Los últimos compases del Cuarteto de Tokio

Cuarteto de Tokio. Béla Bartók: Cuartetos nº 4 y 5, Lera Auerbach: Abschied (Despedida). Martin Beaver (violín), Kikuei Ikeda (violín), Kazuhide Isomura (viola), Clive Greensmith (violonchelo). Ciclo Series 20/21 Auditorio Nacional de Música. Madrid, 30 de noviembre.

Especialmente tras las aportaciones de Beethoven el cuarteto de cuerda se erigió como el gran género de vanguardia de la música de arte del Romanticismo en adelante. Estimado conceptualmente como una de las formas más abstractas y puras, la escritura para dos violines, viola y violonchelo ha sido considerada por los compositores del XIX y del XX todo un desafío para sus capacidades creadoras. Y es que, el cuarteto de cuerda ha sido el formato preferido por los grandes maestros para expresar su pensamiento musical. En el caso de Béla Bartók se hace más que evidente este ideario artístico. Si se hace un repaso por su literatura cuartetística, se observa cómo el compositor húngaro consagró todo su potencial creativo a esta formación, experimentando a lo largo de treinta años con todo tipo de recursos instrumentales, expresivos y retóricos. En este sentido, la conquista de Bartók de un lenguaje plenamente idiomático para el conjunto a cuatro permite que sus seis cuartetos puedan equipararse, en trascendencia, con los beethovenianos.

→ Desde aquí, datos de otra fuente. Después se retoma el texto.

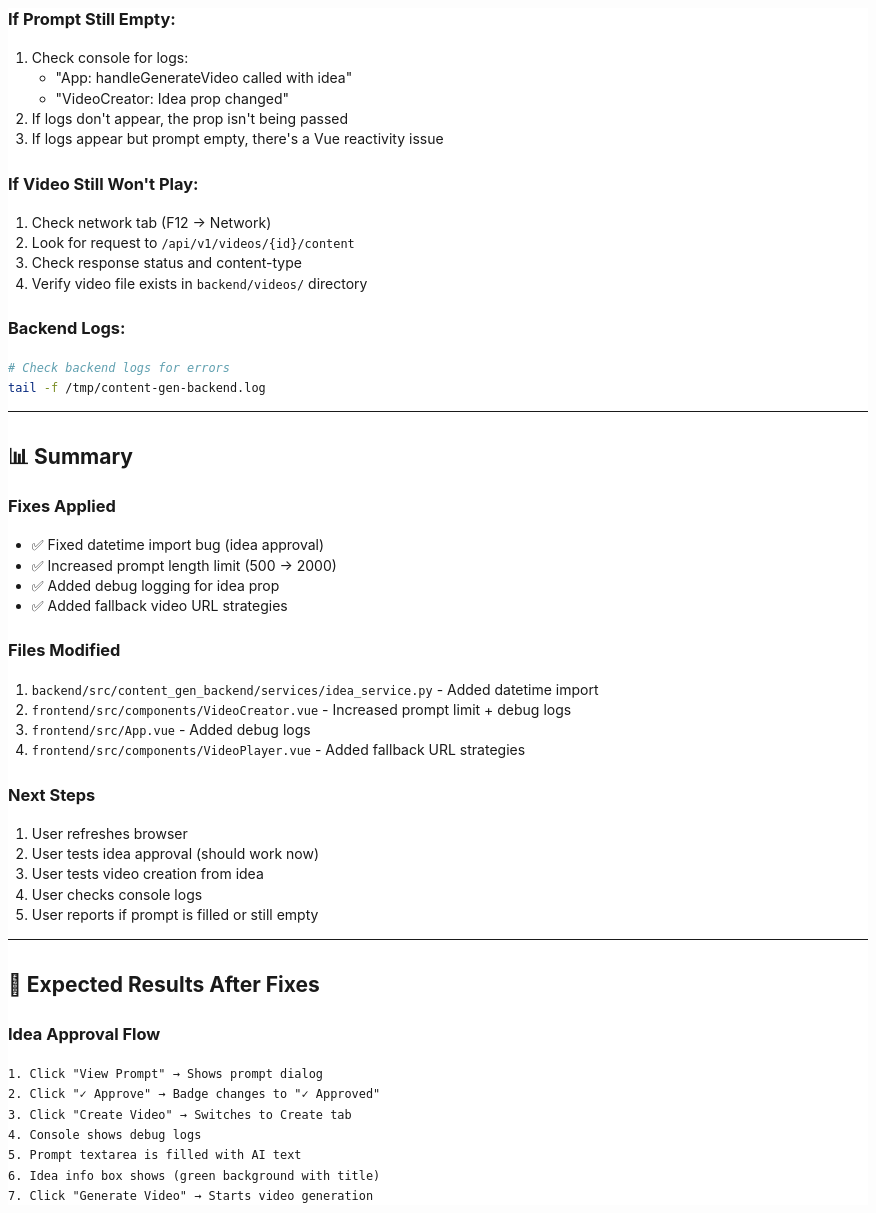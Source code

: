 ### If Prompt Still Empty:
1. Check console for logs:
   - "App: handleGenerateVideo called with idea"
   - "VideoCreator: Idea prop changed"
2. If logs don't appear, the prop isn't being passed
3. If logs appear but prompt empty, there's a Vue reactivity issue

### If Video Still Won't Play:
1. Check network tab (F12 → Network)
2. Look for request to `/api/v1/videos/{id}/content`
3. Check response status and content-type
4. Verify video file exists in `backend/videos/` directory

### Backend Logs:
```bash
# Check backend logs for errors
tail -f /tmp/content-gen-backend.log
```

---

## 📊 Summary

### Fixes Applied
- ✅ Fixed datetime import bug (idea approval)
- ✅ Increased prompt length limit (500 → 2000)
- ✅ Added debug logging for idea prop
- ✅ Added fallback video URL strategies

### Files Modified
1. `backend/src/content_gen_backend/services/idea_service.py` - Added datetime import
2. `frontend/src/components/VideoCreator.vue` - Increased prompt limit + debug logs
3. `frontend/src/App.vue` - Added debug logs
4. `frontend/src/components/VideoPlayer.vue` - Added fallback URL strategies

### Next Steps
1. User refreshes browser
2. User tests idea approval (should work now)
3. User tests video creation from idea
4. User checks console logs
5. User reports if prompt is filled or still empty

---

## 🎯 Expected Results After Fixes

### Idea Approval Flow
```
1. Click "View Prompt" → Shows prompt dialog
2. Click "✓ Approve" → Badge changes to "✓ Approved"
3. Click "Create Video" → Switches to Create tab
4. Console shows debug logs
5. Prompt textarea is filled with AI text
6. Idea info box shows (green background with title)
7. Click "Generate Video" → Starts video generation
```
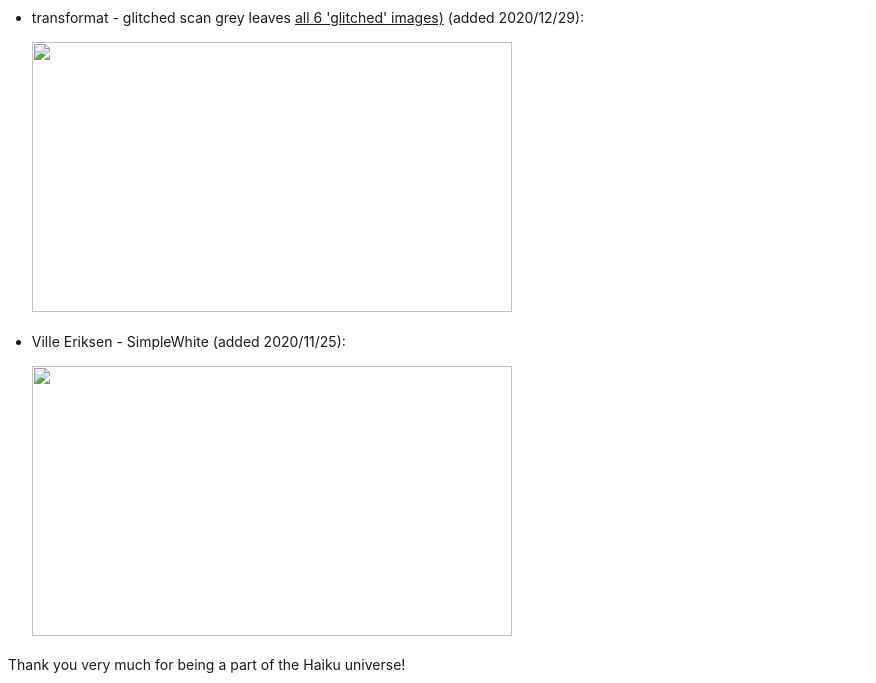 - transformat - glitched scan grey leaves [all 6 'glitched' images)](/files/wallpaper-call/transformat_glitched_wallpapers.tar.gz) (added 2020/12/29):

    <img src="/files/wallpaper-call/transformat_glitched_scan_grey_leaves-preview.png" height="270" width="480" />


- Ville Eriksen - SimpleWhite (added 2020/11/25):

    <img src="/files/wallpaper-call/ville_eriksen_SimpleWhite_preview.png" height="270" width="480" />

Thank you very much for being a part of the Haiku universe!
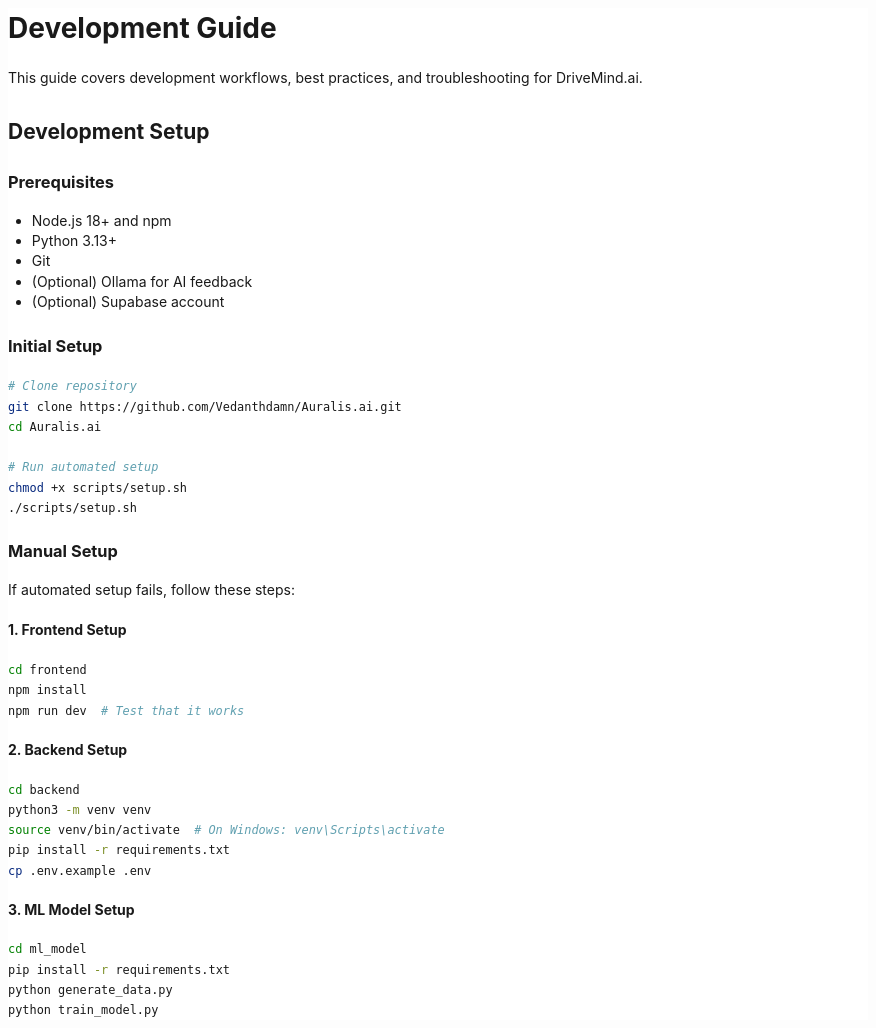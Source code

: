 # Development Guide

This guide covers development workflows, best practices, and troubleshooting for DriveMind.ai.

## Development Setup

### Prerequisites
- Node.js 18+ and npm
- Python 3.13+
- Git
- (Optional) Ollama for AI feedback
- (Optional) Supabase account

### Initial Setup

```bash
# Clone repository
git clone https://github.com/Vedanthdamn/Auralis.ai.git
cd Auralis.ai

# Run automated setup
chmod +x scripts/setup.sh
./scripts/setup.sh
```

### Manual Setup

If automated setup fails, follow these steps:

#### 1. Frontend Setup
```bash
cd frontend
npm install
npm run dev  # Test that it works
```

#### 2. Backend Setup
```bash
cd backend
python3 -m venv venv
source venv/bin/activate  # On Windows: venv\Scripts\activate
pip install -r requirements.txt
cp .env.example .env
```

#### 3. ML Model Setup
```bash
cd ml_model
pip install -r requirements.txt
python generate_data.py
python train_model.py
```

Cuando se unen la obra maestra de un compositor genial, una formación legendaria y cuatro instrumentos únicos, uno cree tener la sensación de estar asistiendo a un momento muy especial de la Historia de la Música. La leyenda del Cuarteto de Tokio va más allá de un encuentro de cuatro músicos de una calidad y genialidad inmensas  –actualmente, y tras diversas recomposiciones con integrantes de diversas nacionalidades y edades, sólo el cincuenta por ciento justifica el apellido japonés–. En concreto, el Tokio se identifica con unos instrumentos determinados: el llamado Cuarteto Paganini, cuatro stradivarius con una interesantísima historia. Niccolò Paganini los adquirió en el siglo XIX y, tras ser comprados en 1995 por la Nippon Music Foundation a la Galería de Arte Corcoran de Washington, fueron cedidos al cuarteto. En lo musical, el Cuarteto de Tokio, respaldado por una trayectoria deslumbrante, una amplia discografía y numerosos reconocimientos, ha sido una de las formaciones de cámara más importantes y longevas del siglo XX. Ha sido, y no es, porque ya han anunciado sus integrantes que se despiden la presente temporada después de cuarenta y tres años desde su fundación en la Juilliard School de Nueva York. En su visita a Madrid interpretaron los Cuartetos cuatro y cinco de Bartók, que no sólo están en la cúspide de la producción del compositor, sino que conforman uno de los hitos de la música escrita para cuarteto de cuerda.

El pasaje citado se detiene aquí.